Hacer un análisis de una ópera prima a posteriori, es decir, cuando ya hay una filmografía consolidada del director, siempre es un riesgo. Es fácilmente detectable lo característico del director, sus rasgos autorales, su concepción cinematográfica. Sin embargo es aún más fácil que salgan a relucir todos los defectos, los deslices, todo aquello que al director le queda por pulir.

En el caso que nos ocupa, el de Amat Escalante y su debut en el largometraje Sangre (aunque anteriormente hubiera filmado el corto Amarrados) bien podría aplicarse lo comentado anteriormente. Sin embargo algo llama poderosamente la atención y no es otra cosa que la solidez de la propuesta. No, no es que Escalante firme una obra maestra, o que en su filmografía posterior se haya limitado a mimetizar su debut con mayor o menor acierto (ahí está el caso del juego transgenérico que es su último film, La región salvaje), pero en Sangre está todo Escalante con muy poco (si acaso un abuso del fundido y elipsis) que se pueda objetar a la propuesta.

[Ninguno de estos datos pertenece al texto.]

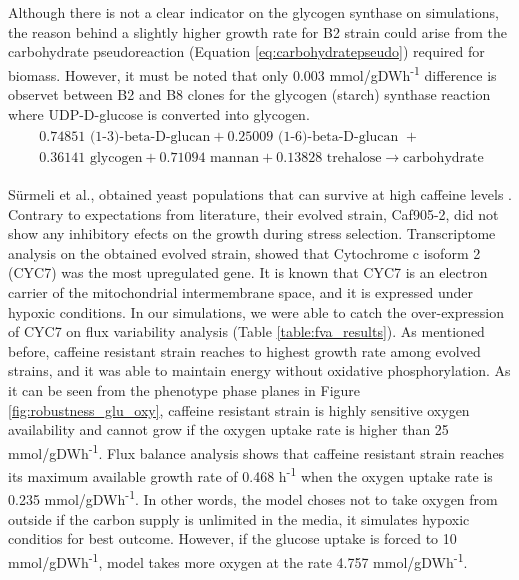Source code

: Although there is not a clear indicator on the glycogen synthase on simulations, the reason behind a slightly higher growth rate for B2 strain could arise from the carbohydrate pseudoreaction (Equation \ref{eq:carbohydratepseudo}) required for biomass. However, it must be noted that only 0.003 mmol/gDWh\textsuperscript{-1} difference is observet between B2 and B8 clones for the glycogen (starch) synthase reaction where UDP-D-glucose is converted into glycogen.
\begin{align}
\begin{split}
\label{eq:carbohydratepseudo}
\  0.74851 \text{ (1-3)-beta-D-glucan} + 0.25009 \text{ (1-6)-beta-D-glucan } + \\
\ 0.36141 \text{ glycogen} + 0.71094 \text{ mannan} + 0.13828 \text{ trehalose} \xrightarrow{}  \text{carbohydrate}
\end{split}
\end{align}

Sürmeli et al., obtained yeast populations that can survive at high caffeine levels \cite{Srmeli2019}. Contrary to expectations from literature, their evolved strain, Caf905-2, did not show any inhibitory efects on the growth during stress selection. Transcriptome analysis on the obtained evolved strain, showed that Cytochrome c isoform 2 (CYC7) was the most upregulated gene. It is known that CYC7 is an electron carrier of the mitochondrial intermembrane space, and it is expressed under hypoxic conditions. In our simulations, we were able to catch the over-expression of CYC7 on flux variability analysis (Table \ref{table:fva_results}). As mentioned before, caffeine resistant strain reaches to highest growth rate among evolved strains, and it was able to maintain energy without oxidative phosphorylation. As it can be seen from the phenotype phase planes in Figure \ref{fig:robustness_glu_oxy}, caffeine resistant strain is highly sensitive oxygen availability and cannot grow if the oxygen uptake rate is higher than 25 mmol/gDWh\textsuperscript{-1}. Flux balance analysis shows that caffeine resistant strain reaches its maximum available growth rate of 0.468 h\textsuperscript{-1} when the oxygen uptake rate is 0.235 mmol/gDWh\textsuperscript{-1}. In other words, the model choses not to take oxygen from outside if the carbon supply is unlimited in the media, it simulates hypoxic conditios for best outcome. However, if the glucose uptake is forced to 10 mmol/gDWh\textsuperscript{-1}, model takes more oxygen at the rate 4.757 mmol/gDWh\textsuperscript{-1}.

La historia, en Sangre, parte de un minimalismo extremo en su puesta en escena: apenas decorados, estancias cerradas, sombrías y frías que transmiten una pobreza no solo en lo material sino también en lo espiritual. Ya no se trata de desarrollar la trama per se (aunque sí se hace), se trata de poner de manifiesto aspectos más profundos, tanto psicológicos como de contexto. Es el ambiente, sin duda, el que condiciona a los personajes más allá de sus puestos de trabajo o condiciones de vida objetivas. Lo que en Sangre se muestra es un monstruo que se retroalimenta, un círculo vicioso donde el sexo se manifiesta como forma de poder aséptica en su bestialidad. No hay amor, ni tan siquiera deseo, solo una forma de matar el tiempo que acaba convirtiendo a sus protagonistas en esclavos de la desidia vital.

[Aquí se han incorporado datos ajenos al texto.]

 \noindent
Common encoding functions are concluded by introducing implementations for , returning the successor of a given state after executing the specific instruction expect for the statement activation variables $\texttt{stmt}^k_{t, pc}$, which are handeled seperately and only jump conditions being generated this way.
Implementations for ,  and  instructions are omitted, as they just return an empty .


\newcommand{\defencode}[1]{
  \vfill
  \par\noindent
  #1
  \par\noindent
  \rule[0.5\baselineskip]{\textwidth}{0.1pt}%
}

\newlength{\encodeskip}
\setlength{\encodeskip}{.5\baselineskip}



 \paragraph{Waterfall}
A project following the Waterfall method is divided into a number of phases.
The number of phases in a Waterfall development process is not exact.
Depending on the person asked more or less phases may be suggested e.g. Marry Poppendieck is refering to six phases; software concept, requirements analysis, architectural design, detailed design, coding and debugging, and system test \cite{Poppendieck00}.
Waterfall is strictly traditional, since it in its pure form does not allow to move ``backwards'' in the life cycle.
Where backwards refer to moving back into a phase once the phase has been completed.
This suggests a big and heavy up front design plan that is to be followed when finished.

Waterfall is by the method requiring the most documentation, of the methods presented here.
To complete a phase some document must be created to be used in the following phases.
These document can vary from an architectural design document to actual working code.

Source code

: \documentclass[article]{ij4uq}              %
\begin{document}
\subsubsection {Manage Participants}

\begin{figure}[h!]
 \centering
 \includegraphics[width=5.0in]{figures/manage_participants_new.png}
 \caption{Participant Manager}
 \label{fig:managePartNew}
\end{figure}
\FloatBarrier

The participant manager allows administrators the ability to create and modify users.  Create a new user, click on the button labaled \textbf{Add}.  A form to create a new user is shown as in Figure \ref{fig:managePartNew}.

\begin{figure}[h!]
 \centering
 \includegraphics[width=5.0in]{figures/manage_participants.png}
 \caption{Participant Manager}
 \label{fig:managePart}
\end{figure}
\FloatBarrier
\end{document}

Sangre es ni más ni menos que una suerte de retrato de un lugar, un microcosmos que permite un subtexto íntimo y ser sinécdoque de algo más amplio. Una anécdota si se quiere que funciona como metáfora perfecta de la apatía y de la caída en barrena de todo aquello que confiere humanidad. Sí, Sangre es cine social sui generis por su capacidad de trasladar un estado de las cosas pero que se aleja de este tipo de cine en tanto no pretende tanto denunciar como pintar un retrato frío y distanciado de la situación y dejar que sea el espectador quien saque sus propias conclusiones al respecto.

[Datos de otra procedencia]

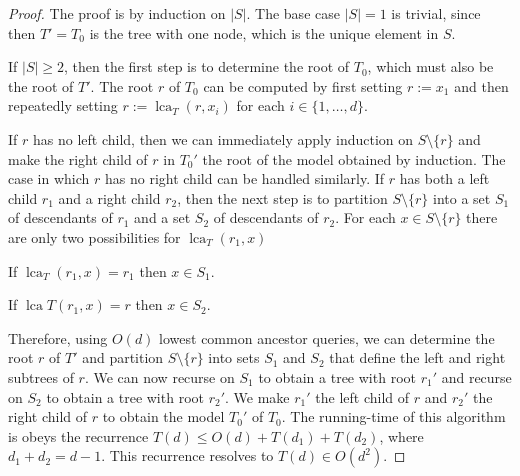 \documentclass{patmorin}
\DeclareMathOperator{\lca}{lca}
\begin{document}
\begin{proof}
  The proof is by induction on $|S|$.  The base case $|S|=1$ is trivial, since then $T'=T_0$ is the tree with one node, which is the unique element in $S$.

  If $|S|\ge 2$, then the first step is to determine the root of $T_0$, which must also be the root of $T'$.  The root $r$ of $T_0$ can be computed by first setting $r:=x_1$ and then repeatedly setting $r:=\lca_{T}(r,x_i)$ for each $i\in\{1,\ldots,d\}$.

  If $r$ has no left child, then we can immediately apply induction on $S\setminus\{r\}$ and make the right child of $r$ in $T_0'$ the root of the model obtained by induction.  The case in which $r$ has no right child can be handled similarly. If $r$ has both a left child $r_1$ and a right child $r_2$, then the next step is to partition $S\setminus\{r\}$ into a set $S_1$ of descendants of $r_1$ and a set $S_2$ of descendants of $r_2$.   For each $x\in S\setminus\{r\}$ there are only two possibilities for $\lca_{T}(r_1,x)$
  \begin{compactenum}
    \item If $\lca_{T}(r_1,x)=r_1$ then $x\in S_1$.
    \item If $\lca{T}(r_1,x)=r$ then $x\in S_2$.
  \end{compactenum}
  Therefore, using $O(d)$ lowest common ancestor queries, we can determine the root $r$ of $T'$ and partition $S\setminus\{r\}$ into sets $S_1$ and $S_2$ that define the left and right subtrees of $r$.  We can now recurse on $S_1$ to obtain a tree with root $r_1'$ and recurse on $S_2$ to obtain a tree with root $r_2'$.  We make $r_1'$ the left child of $r$ and $r_2'$ the right child of $r$ to obtain the model $T_0'$ of $T_0$.  The running-time of this  algorithm is obeys the recurrence $T(d)\le O(d)+T(d_1) + T(d_2)$, where $d_1 + d_2 = d-1$.  This recurrence resolves to $T(d)\in O(d^2)$.
\end{proof}
\end{document}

Sí, Sangre no deja de ser un tratado sobre el aburrimiento y la desolación. Una descripción de como el ser humano puede convertirse, a través de la falta de control, en esclavo de sus actos primero y en cáscara vacía, desprovista de sentimientos después. Un film que juega con lo desangelado en el fondo y la forma, con la honestidad brutal de la desnudez formal. Una bofetada inteligente, sí, pero no por ello menos arriesgada, salvaje y despiadada. Un debut pues que debería escribirse con mayúsculas.